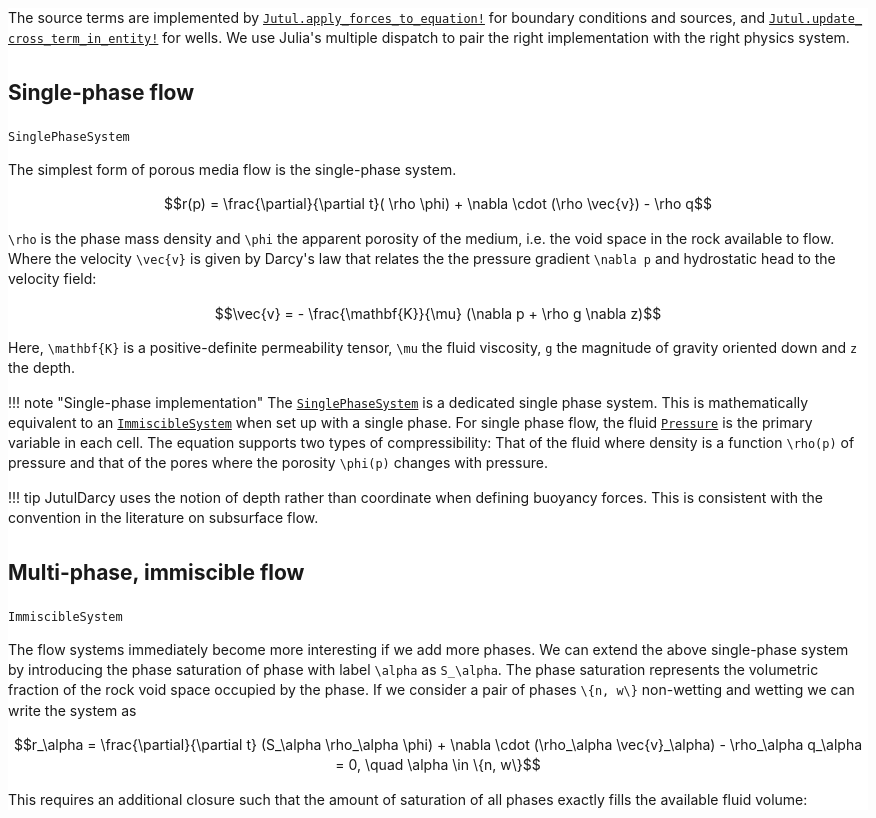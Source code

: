 The source terms are implemented by [`Jutul.apply_forces_to_equation!`](@ref) for boundary conditions and sources, and [`Jutul.update_cross_term_in_entity!`](@ref) for wells. We use Julia's multiple dispatch to pair the right implementation with the right physics system.

## Single-phase flow

```@docs
SinglePhaseSystem
```

The simplest form of porous media flow is the single-phase system.

```math
r(p) = \frac{\partial}{\partial t}( \rho \phi) + \nabla \cdot (\rho \vec{v}) - \rho q
```

``\rho`` is the phase mass density and ``\phi`` the apparent porosity of the medium, i.e. the void space in the rock available to flow. Where the velocity ``\vec{v}`` is given by Darcy's law that relates the the pressure gradient ``\nabla p`` and hydrostatic head to the velocity field:

```math
\vec{v} = - \frac{\mathbf{K}}{\mu} (\nabla p + \rho g \nabla z)
```

Here, ``\mathbf{K}`` is a positive-definite permeability tensor, ``\mu`` the fluid viscosity, ``g`` the magnitude of gravity oriented down and ``z`` the depth.

!!! note "Single-phase implementation"
    The [`SinglePhaseSystem`](@ref) is a dedicated single phase system. This is mathematically equivalent to an [`ImmiscibleSystem`](@ref) when set up with a single phase. For single phase flow, the fluid [`Pressure`](@ref) is the primary variable in each cell. The equation supports two types of compressibility: That of the fluid where density is a function ``\rho(p)`` of pressure and that of the pores where the porosity ``\phi(p)`` changes with pressure.

!!! tip
    JutulDarcy uses the notion of depth rather than coordinate when defining buoyancy forces. This is consistent with the convention in the literature on subsurface flow.

## Multi-phase, immiscible flow

```@docs
ImmiscibleSystem
```

The flow systems immediately become more interesting if we add more phases. We can extend the above single-phase system by introducing the phase saturation of phase with label ``\alpha`` as ``S_\alpha``. The phase saturation represents the volumetric fraction of the rock void space occupied by the phase. If we consider a pair of phases ``\{n, w\}`` non-wetting and wetting we can write the system as

```math
r_\alpha = \frac{\partial}{\partial t} (S_\alpha \rho_\alpha \phi) + \nabla \cdot (\rho_\alpha \vec{v}_\alpha) - \rho_\alpha q_\alpha = 0, \quad \alpha \in \{n, w\}
```

This requires an additional closure such that the amount of saturation of all phases exactly fills the available fluid volume:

● Required work:
Return the entries above exactly as they appear. Pictures should not be copied.

● Task response:
Source code

: The source terms are implemented by [`Jutul.apply_forces_to_equation!`](@ref) for boundary conditions and sources, and [`Jutul.update_cross_term_in_entity!`](@ref) for wells. We use Julia's multiple dispatch to pair the right implementation with the right physics system.

## Single-phase flow

```@docs
SinglePhaseSystem
```

The simplest form of porous media flow is the single-phase system.

```math
r(p) = \frac{\partial}{\partial t}( \rho \phi) + \nabla \cdot (\rho \vec{v}) - \rho q
```

``\rho`` is the phase mass density and ``\phi`` the apparent porosity of the medium, i.e. the void space in the rock available to flow. Where the velocity ``\vec{v}`` is given by Darcy's law that relates the the pressure gradient ``\nabla p`` and hydrostatic head to the velocity field:

```math
\vec{v} = - \frac{\mathbf{K}}{\mu} (\nabla p + \rho g \nabla z)
```

Here, ``\mathbf{K}`` is a positive-definite permeability tensor, ``\mu`` the fluid viscosity, ``g`` the magnitude of gravity oriented down and ``z`` the depth.

!!! note "Single-phase implementation"
    The [`SinglePhaseSystem`](@ref) is a dedicated single phase system. This is mathematically equivalent to an [`ImmiscibleSystem`](@ref) when set up with a single phase. For single phase flow, the fluid [`Pressure`](@ref) is the primary variable in each cell. The equation supports two types of compressibility: That of the fluid where density is a function ``\rho(p)`` of pressure and that of the pores where the porosity ``\phi(p)`` changes with pressure.

!!! tip
    JutulDarcy uses the notion of depth rather than coordinate when defining buoyancy forces. This is consistent with the convention in the literature on subsurface flow.

## Multi-phase, immiscible flow

```@docs
ImmiscibleSystem
```

The flow systems immediately become more interesting if we add more phases. We can extend the above single-phase system by introducing the phase saturation of phase with label ``\alpha`` as ``S_\alpha``. The phase saturation represents the volumetric fraction of the rock void space occupied by the phase. If we consider a pair of phases ``\{n, w\}`` non-wetting and wetting we can write the system as

```math
r_\alpha = \frac{\partial}{\partial t} (S_\alpha \rho_\alpha \phi) + \nabla \cdot (\rho_\alpha \vec{v}_\alpha) - \rho_\alpha q_\alpha = 0, \quad \alpha \in \{n, w\}
```

This requires an additional closure such that the amount of saturation of all phases exactly fills the available fluid volume:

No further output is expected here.